Work to be completed: All of the data needs to be reproduced with no alterations.

Dataset excerpts:
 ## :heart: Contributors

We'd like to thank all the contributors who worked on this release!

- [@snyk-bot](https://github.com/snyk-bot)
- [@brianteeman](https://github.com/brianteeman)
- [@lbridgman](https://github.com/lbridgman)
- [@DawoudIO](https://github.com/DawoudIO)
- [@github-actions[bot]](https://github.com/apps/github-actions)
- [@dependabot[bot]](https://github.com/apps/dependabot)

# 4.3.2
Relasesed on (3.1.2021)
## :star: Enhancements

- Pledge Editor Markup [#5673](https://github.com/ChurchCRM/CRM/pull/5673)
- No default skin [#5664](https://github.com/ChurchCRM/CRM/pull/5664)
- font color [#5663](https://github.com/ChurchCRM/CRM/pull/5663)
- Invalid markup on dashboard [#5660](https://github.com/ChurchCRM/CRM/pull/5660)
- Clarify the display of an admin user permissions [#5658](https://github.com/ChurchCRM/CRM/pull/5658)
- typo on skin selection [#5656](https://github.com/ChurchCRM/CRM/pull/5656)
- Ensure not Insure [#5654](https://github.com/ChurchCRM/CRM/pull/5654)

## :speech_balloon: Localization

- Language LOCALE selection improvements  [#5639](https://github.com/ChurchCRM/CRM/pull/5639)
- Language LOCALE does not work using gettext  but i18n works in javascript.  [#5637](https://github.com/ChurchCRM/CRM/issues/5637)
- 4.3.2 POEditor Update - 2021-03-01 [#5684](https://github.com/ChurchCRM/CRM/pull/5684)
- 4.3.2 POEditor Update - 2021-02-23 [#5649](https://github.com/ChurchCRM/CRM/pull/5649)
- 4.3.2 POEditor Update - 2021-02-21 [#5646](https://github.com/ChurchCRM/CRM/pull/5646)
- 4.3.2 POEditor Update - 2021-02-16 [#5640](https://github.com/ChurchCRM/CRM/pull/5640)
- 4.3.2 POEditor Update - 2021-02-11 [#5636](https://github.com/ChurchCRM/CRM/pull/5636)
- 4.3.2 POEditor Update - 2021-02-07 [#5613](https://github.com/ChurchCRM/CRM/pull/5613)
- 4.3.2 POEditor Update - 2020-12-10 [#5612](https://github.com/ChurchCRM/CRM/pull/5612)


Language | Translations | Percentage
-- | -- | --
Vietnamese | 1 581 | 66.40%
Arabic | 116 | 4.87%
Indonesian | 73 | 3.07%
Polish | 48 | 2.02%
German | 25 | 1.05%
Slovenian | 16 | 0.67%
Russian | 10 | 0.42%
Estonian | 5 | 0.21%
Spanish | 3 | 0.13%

Written response:
 ## :heart: Contributors

We'd like to thank all the contributors who worked on this release!

- [@snyk-bot](https://github.com/snyk-bot)
- [@brianteeman](https://github.com/brianteeman)
- [@lbridgman](https://github.com/lbridgman)
- [@DawoudIO](https://github.com/DawoudIO)
- [@github-actions[bot]](https://github.com/apps/github-actions)
- [@dependabot[bot]](https://github.com/apps/dependabot)

# 4.3.2
Relasesed on (3.1.2021)
## :star: Enhancements

- Pledge Editor Markup [#5673](https://github.com/ChurchCRM/CRM/pull/5673)
- No default skin [#5664](https://github.com/ChurchCRM/CRM/pull/5664)
- font color [#5663](https://github.com/ChurchCRM/CRM/pull/5663)
- Invalid markup on dashboard [#5660](https://github.com/ChurchCRM/CRM/pull/5660)
- Clarify the display of an admin user permissions [#5658](https://github.com/ChurchCRM/CRM/pull/5658)
- typo on skin selection [#5656](https://github.com/ChurchCRM/CRM/pull/5656)
- Ensure not Insure [#5654](https://github.com/ChurchCRM/CRM/pull/5654)

## :speech_balloon: Localization

- Language LOCALE selection improvements  [#5639](https://github.com/ChurchCRM/CRM/pull/5639)
- Language LOCALE does not work using gettext  but i18n works in javascript.  [#5637](https://github.com/ChurchCRM/CRM/issues/5637)
- 4.3.2 POEditor Update - 2021-03-01 [#5684](https://github.com/ChurchCRM/CRM/pull/5684)
- 4.3.2 POEditor Update - 2021-02-23 [#5649](https://github.com/ChurchCRM/CRM/pull/5649)
- 4.3.2 POEditor Update - 2021-02-21 [#5646](https://github.com/ChurchCRM/CRM/pull/5646)
- 4.3.2 POEditor Update - 2021-02-16 [#5640](https://github.com/ChurchCRM/CRM/pull/5640)
- 4.3.2 POEditor Update - 2021-02-11 [#5636](https://github.com/ChurchCRM/CRM/pull/5636)
- 4.3.2 POEditor Update - 2021-02-07 [#5613](https://github.com/ChurchCRM/CRM/pull/5613)
- 4.3.2 POEditor Update - 2020-12-10 [#5612](https://github.com/ChurchCRM/CRM/pull/5612)


Language | Translations | Percentage
-- | -- | --
Vietnamese | 1 581 | 66.40%
Arabic | 116 | 4.87%
Indonesian | 73 | 3.07%
Polish | 48 | 2.02%
German | 25 | 1.05%
Slovenian | 16 | 0.67%
Russian | 10 | 0.42%
Estonian | 5 | 0.21%
Spanish | 3 | 0.13%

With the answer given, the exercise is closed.